§ **Problem requirements**:
The reply should be a single number: the count of lines below that contain the word "panels".

§ **Dataset records**:
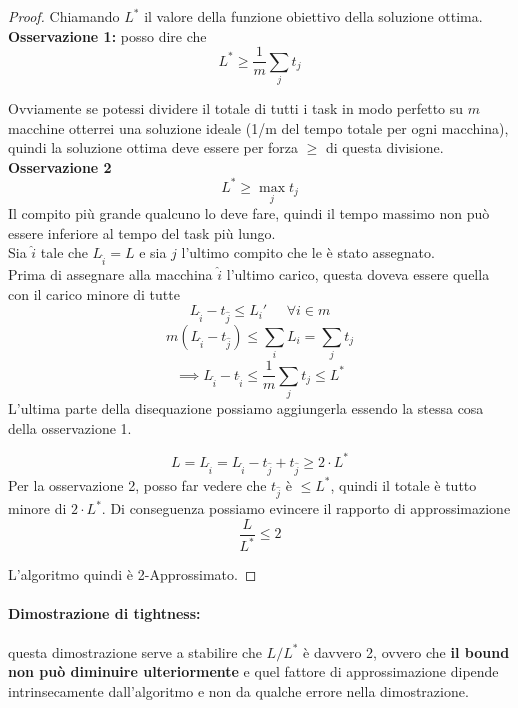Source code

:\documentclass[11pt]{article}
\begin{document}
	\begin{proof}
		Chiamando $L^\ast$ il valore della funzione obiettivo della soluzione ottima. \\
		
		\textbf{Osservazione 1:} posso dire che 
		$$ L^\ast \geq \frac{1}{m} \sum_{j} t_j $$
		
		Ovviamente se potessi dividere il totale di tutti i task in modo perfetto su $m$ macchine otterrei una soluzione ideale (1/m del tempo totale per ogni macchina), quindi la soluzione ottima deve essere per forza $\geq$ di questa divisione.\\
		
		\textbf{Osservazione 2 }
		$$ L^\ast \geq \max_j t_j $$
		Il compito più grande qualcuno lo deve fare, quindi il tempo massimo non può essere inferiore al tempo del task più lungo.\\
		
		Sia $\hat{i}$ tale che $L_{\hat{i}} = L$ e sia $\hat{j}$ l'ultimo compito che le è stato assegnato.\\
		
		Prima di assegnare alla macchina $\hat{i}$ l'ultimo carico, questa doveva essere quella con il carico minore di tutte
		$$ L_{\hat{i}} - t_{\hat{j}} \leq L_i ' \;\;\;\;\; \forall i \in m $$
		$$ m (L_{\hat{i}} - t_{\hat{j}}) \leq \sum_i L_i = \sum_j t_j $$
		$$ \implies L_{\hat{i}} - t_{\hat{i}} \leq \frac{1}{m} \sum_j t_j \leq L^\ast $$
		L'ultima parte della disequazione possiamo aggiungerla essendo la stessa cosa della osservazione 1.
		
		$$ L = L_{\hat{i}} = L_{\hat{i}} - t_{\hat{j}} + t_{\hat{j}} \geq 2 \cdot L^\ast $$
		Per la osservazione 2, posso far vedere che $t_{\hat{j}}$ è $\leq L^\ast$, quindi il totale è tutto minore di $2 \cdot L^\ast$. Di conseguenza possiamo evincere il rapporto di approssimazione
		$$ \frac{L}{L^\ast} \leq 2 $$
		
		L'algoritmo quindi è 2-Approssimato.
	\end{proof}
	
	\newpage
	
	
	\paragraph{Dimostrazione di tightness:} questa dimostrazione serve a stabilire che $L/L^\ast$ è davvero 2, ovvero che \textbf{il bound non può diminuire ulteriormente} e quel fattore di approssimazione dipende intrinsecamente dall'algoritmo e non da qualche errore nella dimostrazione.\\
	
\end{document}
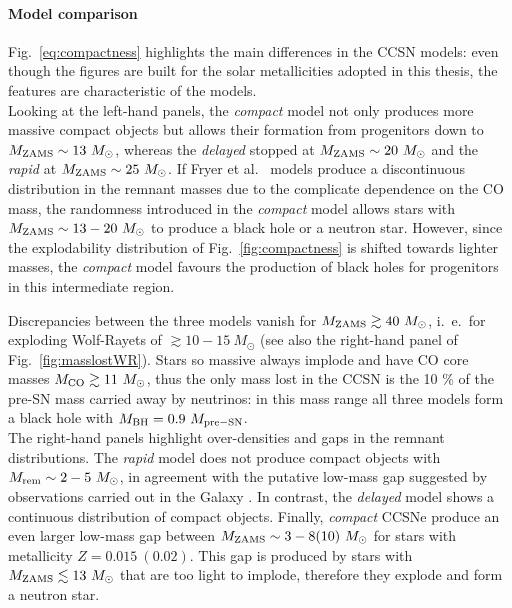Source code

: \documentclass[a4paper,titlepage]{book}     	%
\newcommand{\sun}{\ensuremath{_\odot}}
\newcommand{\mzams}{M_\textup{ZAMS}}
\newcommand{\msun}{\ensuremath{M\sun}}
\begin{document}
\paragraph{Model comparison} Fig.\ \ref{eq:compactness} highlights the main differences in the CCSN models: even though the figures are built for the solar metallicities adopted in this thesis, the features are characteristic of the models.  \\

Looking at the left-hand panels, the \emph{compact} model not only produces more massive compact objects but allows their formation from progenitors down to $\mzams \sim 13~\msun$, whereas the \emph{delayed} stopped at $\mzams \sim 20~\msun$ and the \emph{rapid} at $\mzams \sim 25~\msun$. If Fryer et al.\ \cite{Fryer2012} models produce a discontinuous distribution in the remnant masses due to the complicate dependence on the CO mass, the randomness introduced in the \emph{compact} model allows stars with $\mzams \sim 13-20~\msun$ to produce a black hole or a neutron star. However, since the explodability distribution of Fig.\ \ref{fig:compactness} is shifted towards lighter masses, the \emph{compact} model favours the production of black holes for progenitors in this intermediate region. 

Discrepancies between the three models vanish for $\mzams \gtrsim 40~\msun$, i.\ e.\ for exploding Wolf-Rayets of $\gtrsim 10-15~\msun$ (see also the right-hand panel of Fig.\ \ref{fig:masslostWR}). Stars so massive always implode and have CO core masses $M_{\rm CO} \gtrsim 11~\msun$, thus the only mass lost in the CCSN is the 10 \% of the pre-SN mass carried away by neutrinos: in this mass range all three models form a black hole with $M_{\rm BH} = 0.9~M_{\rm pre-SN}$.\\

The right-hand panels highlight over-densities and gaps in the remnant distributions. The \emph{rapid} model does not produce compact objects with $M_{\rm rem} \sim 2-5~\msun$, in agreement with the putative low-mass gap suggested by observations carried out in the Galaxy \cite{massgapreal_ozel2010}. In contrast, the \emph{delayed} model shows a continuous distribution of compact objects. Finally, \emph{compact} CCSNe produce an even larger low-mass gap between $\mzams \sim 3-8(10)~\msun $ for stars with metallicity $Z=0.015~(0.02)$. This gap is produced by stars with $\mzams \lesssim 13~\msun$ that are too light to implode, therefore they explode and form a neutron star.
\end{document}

§ **Solution**:
2